En el camino

The Chamber of Secrets (Harry Potter and The Chamber of Secrets OST) – John Williams

irada en el suelo respiraba con dificultad a causa del esfuerzo que había realizado. Poco a poco el hechizo en el que estuvo sumida en el Estanque de las Hadas se fue desvaneciendo. Había sido como un sueño raro en el que no era consciente del todo de lo que ocurría.

NUNCA el cuervo se posó delante de ella. Podría decirse que su actitud era ufana. Ahora se acordaba de él, era su guía, el que la llevaría a casa, seguro.

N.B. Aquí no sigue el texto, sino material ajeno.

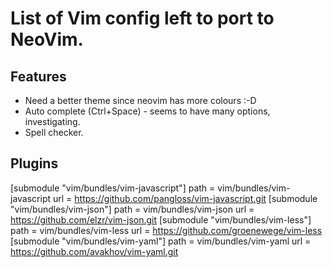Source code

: # List of Vim config left to port to NeoVim.

## Features

  * Need a better theme since neovim has more colours :-D
  * Auto complete (Ctrl+Space) - seems to have many options, investigating.
  * Spell checker.

## Plugins
[submodule "vim/bundles/vim-javascript"]
        path = vim/bundles/vim-javascript
        url = https://github.com/pangloss/vim-javascript.git
[submodule "vim/bundles/vim-json"]
        path = vim/bundles/vim-json
        url = https://github.com/elzr/vim-json.git
[submodule "vim/bundles/vim-less"]
        path = vim/bundles/vim-less
        url = https://github.com/groenewege/vim-less
[submodule "vim/bundles/vim-yaml"]
        path = vim/bundles/vim-yaml
        url = https://github.com/avakhov/vim-yaml.git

Menudo susto me diste allá atrás, pájaro malo, malo! – le reprendió con el dedo en ristre y amenazante – ¿No era más fácil que me dijeras que me marchara? Claro que tú prefieres no hablar… ¿por qué Nunca, por qué no hablas? Será porque no tienes nada que decir o porque tienes muchas cosas que callar, ¿eh?

La única respuesta, como siempre había sido desde que se perdió en esta tierra extraña, un gesto indiferente con su cabecita ladeada y sus ojos ambarinos fijos en ella.

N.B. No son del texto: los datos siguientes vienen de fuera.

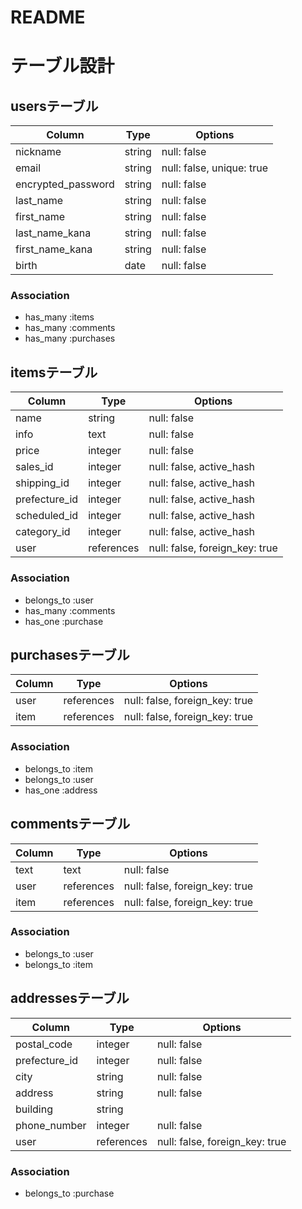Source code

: # README
# テーブル設計

## usersテーブル

| Column     |  Type   |  Options     |
| --------   |  ------ |  ----------- |
| nickname   |  string |  null: false |
| email      |  string |  null: false, unique: true |
| encrypted_password       |  string |  null: false |
| last_name       |  string |  null: false |
| first_name      |  string |  null: false |
| last_name_kana  |  string |  null: false |
| first_name_kana |  string |  null: false |
| birth      |  date   |  null: false |

### Association

- has_many :items
- has_many :comments 
- has_many :purchases

##  itemsテーブル

| Column    |  Type       |  Options       |
| --------- |  ---------- |  ------------  |
| name      |  string     |  null: false   |
| info      |  text       |  null: false   |
| price     |  integer    |  null: false   |
| sales_id     |  integer    | null: false, active_hash   |
| shipping_id  |  integer    | null: false, active_hash   |
| prefecture_id|  integer    | null: false, active_hash   |
| scheduled_id |  integer    | null: false, active_hash   |
| category_id  |  integer    | null: false, active_hash   |
| user      |  references | null: false, foreign_key: true|


### Association

- belongs_to  :user
- has_many    :comments
- has_one    :purchase

## purchasesテーブル

| Column      |  Type       |  Options    |
| ---------   |  ---------- |  ---------- |
| user        |  references |  null: false, foreign_key: true|
| item        |  references |  null: false, foreign_key: true|



### Association

- belongs_to :item
- belongs_to :user
- has_one    :address


## commentsテーブル

| Column    |  Type       |  Options    |
| --------- |  ---------- |  ---------- |
| text      |  text       | null: false |
| user      |  references | null: false, foreign_key: true |
| item      |  references | null: false, foreign_key: true |


### Association

- belongs_to  :user
- belongs_to  :item


## addressesテーブル

| Column     |  Type       |  Options    |
| ---------  |  ---------- |  ---------- |
| postal_code|  integer    | null: false |
| prefecture_id|  integer  | null: false |
| city       |  string     | null: false |
| address    |  string     | null: false |
| building   |  string     |             | 
| phone_number| integer    | null: false |
| user       |  references | null: false, foreign_key: true |

### Association
- belongs_to :purchase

Había encontrado, en su loca carrera por casualidad, un camino que atravesaba la foresta y la conducía hacia las montañas. Así sería más sencillo y de esa forma evitaría a las hadas odiosas que querían ahogarla, o hacerle daño.

Siempre pensé que las hadas eran seres bondadosos… ¡qué desilusión! – le dijo a su acompañante mientras caminaba; Nunca volaba de rama en rama. Esta vez no se separaba mucho de Blanca, quizás por miedo a que se perdiera o porque quería vigilarla de cerca – ellas tampoco son de tu agrado por lo que veo, pues saliste huyendo como un cobardica al oírlas, dejándome con esas chifladas… ¿Qué clase de compañero eres que me abandonas a la primera de cambio?

Seguía al pájaro cómodamente, se había acabado correr en pos de él, ahora se habían vuelto las tornas. Sonreía triunfante porque por una vez sentía que era la que mandaba en ese inusual dueto. Y no iba a perder la oportunidad de divertirse un poco a su costa.

–  Creo que voy a descansar un ratito ¿Te parece bien? ¡Uy! Se me olvidaba que te comió la lengua el gato… ¿o el hada…? – sonrió maliciosamente – Bueno, no creo que tengas mucha prisa ¿verdad?

Cogió unas bayas de un arbusto que no estaban muy lejos del camino y se sentó a la sombra de un árbol, rodeado de helechos.

– ¡Sabes, Nunca! Me encanta tener estas conversaciones contigo – el cuervo emitió un graznido agudo y batió las alas – Tienes toda la razón, nunca lo hubiera expresado mejor, Nunca… – levantó el vuelo. Parecía no aceptar las bromas.

Lejos de asustarse, Blanca siguió comiendo tranquilamente, esperando a que regresara. Tenía la intuición de que Nunca Más volvería, pues algo le decía que tenía mucho interés en llevarla a su casa, si no, ¿por qué había ido a rescatarla de las hadas malignas arriesgándose a ser devorado por una de ellas? Lo que se le escapaba era el motivo, pues dudaba que el antipático pajarito lo hiciera por tener un corazón de oro.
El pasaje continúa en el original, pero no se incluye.